**What is needed**
The lines needed are those below that contain the word "搜索选项替换为"; copy each one.

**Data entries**
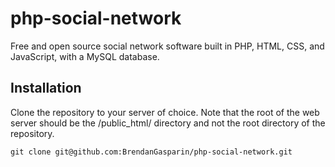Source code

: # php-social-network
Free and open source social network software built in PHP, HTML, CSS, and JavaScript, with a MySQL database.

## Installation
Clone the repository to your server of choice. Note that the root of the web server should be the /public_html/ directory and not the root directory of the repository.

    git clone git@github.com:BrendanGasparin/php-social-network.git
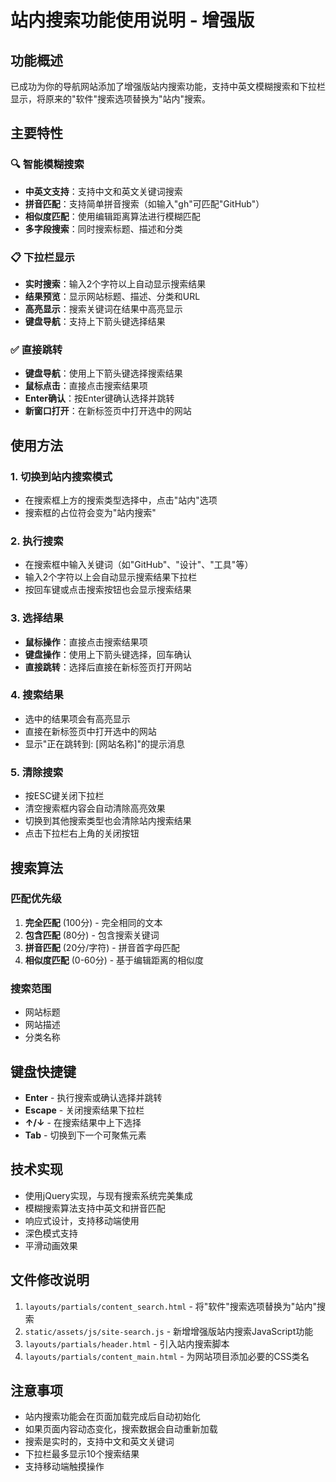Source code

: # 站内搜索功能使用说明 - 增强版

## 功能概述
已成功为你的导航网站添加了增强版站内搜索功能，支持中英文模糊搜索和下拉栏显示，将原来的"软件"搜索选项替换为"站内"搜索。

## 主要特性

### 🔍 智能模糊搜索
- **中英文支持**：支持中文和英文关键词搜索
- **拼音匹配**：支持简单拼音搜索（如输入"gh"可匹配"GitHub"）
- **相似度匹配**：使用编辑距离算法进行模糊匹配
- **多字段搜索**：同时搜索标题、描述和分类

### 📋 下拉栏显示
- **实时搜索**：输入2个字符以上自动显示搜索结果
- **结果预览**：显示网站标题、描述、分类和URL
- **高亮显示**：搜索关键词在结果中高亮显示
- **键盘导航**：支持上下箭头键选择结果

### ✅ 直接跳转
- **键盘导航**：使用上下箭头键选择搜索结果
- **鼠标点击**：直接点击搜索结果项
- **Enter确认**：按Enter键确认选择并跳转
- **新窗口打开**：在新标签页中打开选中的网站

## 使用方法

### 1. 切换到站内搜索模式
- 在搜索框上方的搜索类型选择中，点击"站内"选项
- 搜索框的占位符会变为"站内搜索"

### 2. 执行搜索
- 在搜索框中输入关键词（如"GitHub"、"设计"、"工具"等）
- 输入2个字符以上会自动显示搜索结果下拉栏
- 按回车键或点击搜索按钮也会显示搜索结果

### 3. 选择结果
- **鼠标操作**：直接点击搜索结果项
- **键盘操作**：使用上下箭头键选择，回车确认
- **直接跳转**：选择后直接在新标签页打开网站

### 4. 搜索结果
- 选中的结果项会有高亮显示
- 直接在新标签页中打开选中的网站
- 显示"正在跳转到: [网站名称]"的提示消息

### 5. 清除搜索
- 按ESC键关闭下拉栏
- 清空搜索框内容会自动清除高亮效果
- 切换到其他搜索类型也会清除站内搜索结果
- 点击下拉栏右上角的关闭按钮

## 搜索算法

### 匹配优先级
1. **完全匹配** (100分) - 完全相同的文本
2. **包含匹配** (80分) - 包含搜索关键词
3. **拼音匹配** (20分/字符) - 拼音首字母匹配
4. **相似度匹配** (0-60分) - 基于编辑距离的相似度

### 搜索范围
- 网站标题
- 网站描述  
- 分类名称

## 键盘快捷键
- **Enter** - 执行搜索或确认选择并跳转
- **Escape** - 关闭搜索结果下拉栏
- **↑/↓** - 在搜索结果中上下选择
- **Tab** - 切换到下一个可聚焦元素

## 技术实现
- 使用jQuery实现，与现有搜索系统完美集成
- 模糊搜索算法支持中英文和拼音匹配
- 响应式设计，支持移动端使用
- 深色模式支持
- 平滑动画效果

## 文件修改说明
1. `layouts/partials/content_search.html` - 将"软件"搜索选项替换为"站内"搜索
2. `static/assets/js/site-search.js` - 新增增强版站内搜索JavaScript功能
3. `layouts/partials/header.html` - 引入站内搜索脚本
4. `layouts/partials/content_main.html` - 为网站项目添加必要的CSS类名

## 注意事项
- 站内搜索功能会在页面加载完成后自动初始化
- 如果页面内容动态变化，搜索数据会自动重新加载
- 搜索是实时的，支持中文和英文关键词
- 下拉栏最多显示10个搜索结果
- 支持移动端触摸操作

**Task result**
已成功为你的导航网站添加了增强版站内搜索功能，支持中英文模糊搜索和下拉栏显示，将原来的"软件"搜索选项替换为"站内"搜索。
1. `layouts/partials/content_search.html` - 将"软件"搜索选项替换为"站内"搜索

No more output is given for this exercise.